The surprise for these and others appears to be that a different set of people may, in fact, be responsible for pushing pedophilia and incest into the mainstream of society than were responsible for giving homosexual marriage a kick-start. It doesn't really matter that some same-sex marriage advocates didn't want to see incest normalized, frankly. The main argument against same-sex marriage was "where does it end?" When the line is pushed to a new distance, it's now much shorter distance to other targets, and the folks waiting at those other targets are very happy you helped them out. Your protestations against their targets mean nothing to them, while they use your same arguments to work for what they want. You've done most of their work for them, and now all they have to do is nudge things a little more with a play here and a book there and an outed celebrity to sign autographs.

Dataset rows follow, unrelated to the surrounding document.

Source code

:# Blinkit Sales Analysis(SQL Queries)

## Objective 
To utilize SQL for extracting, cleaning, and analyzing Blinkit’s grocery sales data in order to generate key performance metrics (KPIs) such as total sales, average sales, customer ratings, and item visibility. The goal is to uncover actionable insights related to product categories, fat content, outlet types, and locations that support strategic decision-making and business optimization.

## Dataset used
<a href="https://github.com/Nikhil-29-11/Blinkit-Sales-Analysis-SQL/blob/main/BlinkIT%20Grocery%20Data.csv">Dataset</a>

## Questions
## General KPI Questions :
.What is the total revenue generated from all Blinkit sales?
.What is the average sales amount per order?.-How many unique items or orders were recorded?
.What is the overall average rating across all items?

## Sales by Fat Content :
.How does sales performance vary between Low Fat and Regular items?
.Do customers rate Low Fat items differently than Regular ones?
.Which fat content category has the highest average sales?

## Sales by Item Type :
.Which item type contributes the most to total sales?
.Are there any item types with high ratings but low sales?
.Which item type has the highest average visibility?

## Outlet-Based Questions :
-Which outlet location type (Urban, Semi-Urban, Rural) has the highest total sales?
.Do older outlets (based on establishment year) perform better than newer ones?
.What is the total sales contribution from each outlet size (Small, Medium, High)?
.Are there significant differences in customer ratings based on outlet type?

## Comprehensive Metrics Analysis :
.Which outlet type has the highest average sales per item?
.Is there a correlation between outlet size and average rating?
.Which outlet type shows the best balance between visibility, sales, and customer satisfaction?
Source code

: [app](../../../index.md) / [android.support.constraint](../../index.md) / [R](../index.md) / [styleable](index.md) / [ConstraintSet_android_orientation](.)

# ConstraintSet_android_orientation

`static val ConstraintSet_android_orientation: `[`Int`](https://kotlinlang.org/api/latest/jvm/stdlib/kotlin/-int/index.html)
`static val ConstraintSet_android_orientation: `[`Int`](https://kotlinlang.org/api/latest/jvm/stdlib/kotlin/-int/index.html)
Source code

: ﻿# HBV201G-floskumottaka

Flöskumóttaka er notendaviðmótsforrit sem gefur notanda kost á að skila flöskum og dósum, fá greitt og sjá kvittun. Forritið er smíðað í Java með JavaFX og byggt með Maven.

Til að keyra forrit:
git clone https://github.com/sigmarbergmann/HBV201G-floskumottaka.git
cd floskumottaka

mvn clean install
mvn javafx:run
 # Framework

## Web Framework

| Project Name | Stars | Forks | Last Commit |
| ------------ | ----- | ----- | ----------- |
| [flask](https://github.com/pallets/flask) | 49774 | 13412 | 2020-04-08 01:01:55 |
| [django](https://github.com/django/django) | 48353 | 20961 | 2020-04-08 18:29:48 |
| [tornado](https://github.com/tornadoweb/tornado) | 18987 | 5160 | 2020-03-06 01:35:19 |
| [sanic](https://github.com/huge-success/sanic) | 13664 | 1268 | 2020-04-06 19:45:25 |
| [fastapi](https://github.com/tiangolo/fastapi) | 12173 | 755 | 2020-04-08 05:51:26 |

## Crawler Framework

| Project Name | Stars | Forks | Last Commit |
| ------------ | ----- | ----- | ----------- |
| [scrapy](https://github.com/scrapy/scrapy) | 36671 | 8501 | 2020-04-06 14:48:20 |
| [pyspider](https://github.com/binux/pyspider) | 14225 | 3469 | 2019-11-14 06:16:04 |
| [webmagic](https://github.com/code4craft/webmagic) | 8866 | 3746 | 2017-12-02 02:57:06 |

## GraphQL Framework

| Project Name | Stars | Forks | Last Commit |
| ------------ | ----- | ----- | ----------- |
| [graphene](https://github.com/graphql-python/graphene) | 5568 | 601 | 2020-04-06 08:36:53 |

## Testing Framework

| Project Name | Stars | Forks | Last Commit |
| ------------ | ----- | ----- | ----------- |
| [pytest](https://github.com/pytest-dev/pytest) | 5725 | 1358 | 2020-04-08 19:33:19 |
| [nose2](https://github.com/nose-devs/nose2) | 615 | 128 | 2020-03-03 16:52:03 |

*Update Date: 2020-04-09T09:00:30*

The theatre has always been at the forefront of Cultural licence. There is a reason why the theatre was included in days past, along with drinking, smoking and cards/gambling as things that a "good Christian" should not do.
Also, the more I observe our culture, and history in general, the "Slippery Slope" Falacy seems less and less falacious to me every day. Things do get worse and, don't look now, but our world is falling apart.